From: Gwan-gyeong Mun <gwan-gyeong.mun@intel.com>
To: Rodrigo Vivi <rodrigo.vivi@intel.com>,
Andi Shyti <andi.shyti@linux.intel.com>
Cc: "intel-gfx@lists.freedesktop.org"
<intel-gfx@lists.freedesktop.org>,
"stable@vger.kernel.org" <stable@vger.kernel.org>,
"dri-devel@lists.freedesktop.org"
<dri-devel@lists.freedesktop.org>,
"chris@chris-wilson.co.uk" <chris@chris-wilson.co.uk>
Subject: Re: [Intel-gfx] [PATCH] drm/i915/gt: Reset twice
Date: Thu, 22 Dec 2022 11:28:34 +0200 [thread overview]
Message-ID: <4a3f841d-e0ab-dfd9-a6c0-08e2e04c7b6f@intel.com> (raw)
In-Reply-To: <Y5t+gEMl/XFpAh4N@intel.com>
On 12/15/22 10:07 PM, Rodrigo Vivi wrote:
> On Wed, Dec 14, 2022 at 11:37:19PM +0100, Andi Shyti wrote:
>> Hi Rodrigo,
>>
>> On Tue, Dec 13, 2022 at 01:18:48PM +0000, Vivi, Rodrigo wrote:
>>> On Tue, 2022-12-13 at 00:08 +0100, Andi Shyti wrote:
>>>> Hi Rodrigo,
>>>>
>>>> On Mon, Dec 12, 2022 at 11:55:10AM -0500, Rodrigo Vivi wrote:
>>>>> On Mon, Dec 12, 2022 at 05:13:38PM +0100, Andi Shyti wrote:
>>>>>> From: Chris Wilson <chris@chris-wilson.co.uk>
>>>>>>
>>>>>> After applying an engine reset, on some platforms like
>>>>>> Jasperlake, we
>>>>>> occasionally detect that the engine state is not cleared until
>>>>>> shortly
>>>>>> after the resume.

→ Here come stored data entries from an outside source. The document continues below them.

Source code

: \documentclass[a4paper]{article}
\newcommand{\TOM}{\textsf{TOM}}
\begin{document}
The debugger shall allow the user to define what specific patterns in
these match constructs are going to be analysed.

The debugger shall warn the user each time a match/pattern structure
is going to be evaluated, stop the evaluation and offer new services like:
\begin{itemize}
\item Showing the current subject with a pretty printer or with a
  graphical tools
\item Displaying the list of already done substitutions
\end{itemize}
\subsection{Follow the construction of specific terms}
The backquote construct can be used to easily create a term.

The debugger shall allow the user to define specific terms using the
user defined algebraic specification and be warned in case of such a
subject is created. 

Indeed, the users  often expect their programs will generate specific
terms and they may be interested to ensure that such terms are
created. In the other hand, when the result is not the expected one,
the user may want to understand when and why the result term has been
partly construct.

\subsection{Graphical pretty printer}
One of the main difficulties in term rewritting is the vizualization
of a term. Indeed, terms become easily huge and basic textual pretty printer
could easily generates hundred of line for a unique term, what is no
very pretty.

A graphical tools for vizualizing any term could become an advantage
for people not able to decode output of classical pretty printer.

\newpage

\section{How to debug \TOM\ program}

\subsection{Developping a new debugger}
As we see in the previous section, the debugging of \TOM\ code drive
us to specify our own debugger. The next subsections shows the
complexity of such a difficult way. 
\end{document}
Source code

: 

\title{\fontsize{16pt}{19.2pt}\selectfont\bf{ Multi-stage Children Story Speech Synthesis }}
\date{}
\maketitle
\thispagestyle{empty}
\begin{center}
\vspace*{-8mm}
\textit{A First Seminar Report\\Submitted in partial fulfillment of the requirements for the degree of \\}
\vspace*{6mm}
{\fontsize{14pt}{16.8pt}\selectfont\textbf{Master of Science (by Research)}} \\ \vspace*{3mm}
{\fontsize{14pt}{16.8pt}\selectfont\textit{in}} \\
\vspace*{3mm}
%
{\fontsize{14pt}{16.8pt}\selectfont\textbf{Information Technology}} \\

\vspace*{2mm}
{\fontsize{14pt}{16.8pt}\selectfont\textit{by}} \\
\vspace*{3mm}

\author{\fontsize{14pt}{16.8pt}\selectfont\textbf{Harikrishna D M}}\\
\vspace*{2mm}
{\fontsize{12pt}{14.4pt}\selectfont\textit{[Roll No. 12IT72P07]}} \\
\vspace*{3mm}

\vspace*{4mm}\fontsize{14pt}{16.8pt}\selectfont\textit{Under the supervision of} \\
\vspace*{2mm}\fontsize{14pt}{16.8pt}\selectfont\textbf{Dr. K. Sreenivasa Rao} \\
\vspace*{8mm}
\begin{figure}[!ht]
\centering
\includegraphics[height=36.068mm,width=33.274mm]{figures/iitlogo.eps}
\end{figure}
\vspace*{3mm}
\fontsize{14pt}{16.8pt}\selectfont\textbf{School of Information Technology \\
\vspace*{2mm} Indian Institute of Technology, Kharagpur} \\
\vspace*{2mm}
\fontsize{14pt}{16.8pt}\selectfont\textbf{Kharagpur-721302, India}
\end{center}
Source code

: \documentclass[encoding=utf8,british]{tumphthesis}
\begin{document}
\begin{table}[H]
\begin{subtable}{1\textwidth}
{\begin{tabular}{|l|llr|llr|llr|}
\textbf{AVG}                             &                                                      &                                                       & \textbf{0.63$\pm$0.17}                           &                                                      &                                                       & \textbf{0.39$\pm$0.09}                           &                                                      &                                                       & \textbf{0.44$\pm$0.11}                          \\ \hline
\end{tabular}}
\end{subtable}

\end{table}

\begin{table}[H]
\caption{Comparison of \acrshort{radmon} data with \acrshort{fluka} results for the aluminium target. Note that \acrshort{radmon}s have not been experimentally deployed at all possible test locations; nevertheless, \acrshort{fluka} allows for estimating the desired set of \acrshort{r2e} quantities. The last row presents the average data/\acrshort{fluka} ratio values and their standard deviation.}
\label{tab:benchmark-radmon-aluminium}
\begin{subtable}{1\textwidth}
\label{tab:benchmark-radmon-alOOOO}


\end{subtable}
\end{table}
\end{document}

As we try to resume the engine with volatile
>>>>>> internal
>>>>>> state, the first request fails with a spurious CS event (it looks
>>>>>> like
>>>>>> it reports a lite-restore to the hung context, instead of the
>>>>>> expected
>>>>>> idle->active context switch).
>>>>>>
>>>>>> Signed-off-by: Chris Wilson <hris@chris-wilson.co.uk>
>>>>>
>>>>> There's a typo in the signature email I'm afraid...
>>>>
>>>> oh yes, I forgot the 'C' :)
>>>
>>> you forgot?
>>> who signed it off?
>>
>> Chris, but as I was copy/pasting SoB's I might have
>> unintentionally removed the 'c'.
>>
>>>>> Other than that, have we checked the possibility of using the
>>>>> driver-initiated-flr bit
>>>>> instead of this second loop? That should be the right way to
>>>>> guarantee everything is
>>>>> cleared on gen11+...
>>>>
>>>> maybe I am misinterpreting it, but is FLR the same as resetting
>>>> hardware domains individually?
>>>
>>> No, it is bigger than that... almost the PCI FLR with some exceptions:
>>>
>>> https://lists.freedesktop.org/archives/intel-gfx/2022-December/313956.html
>>
>> yes, exactly... I would use FLR feedback if I was performing an
>> FLR reset. But here I'm not doing that, here I'm simply gating
>> off some power domains. It happens that those power domains turn
>> on and off engines making them reset.
>
> is this issue only seeing when this reset is called from the
> sanitize functions at probe and resumes?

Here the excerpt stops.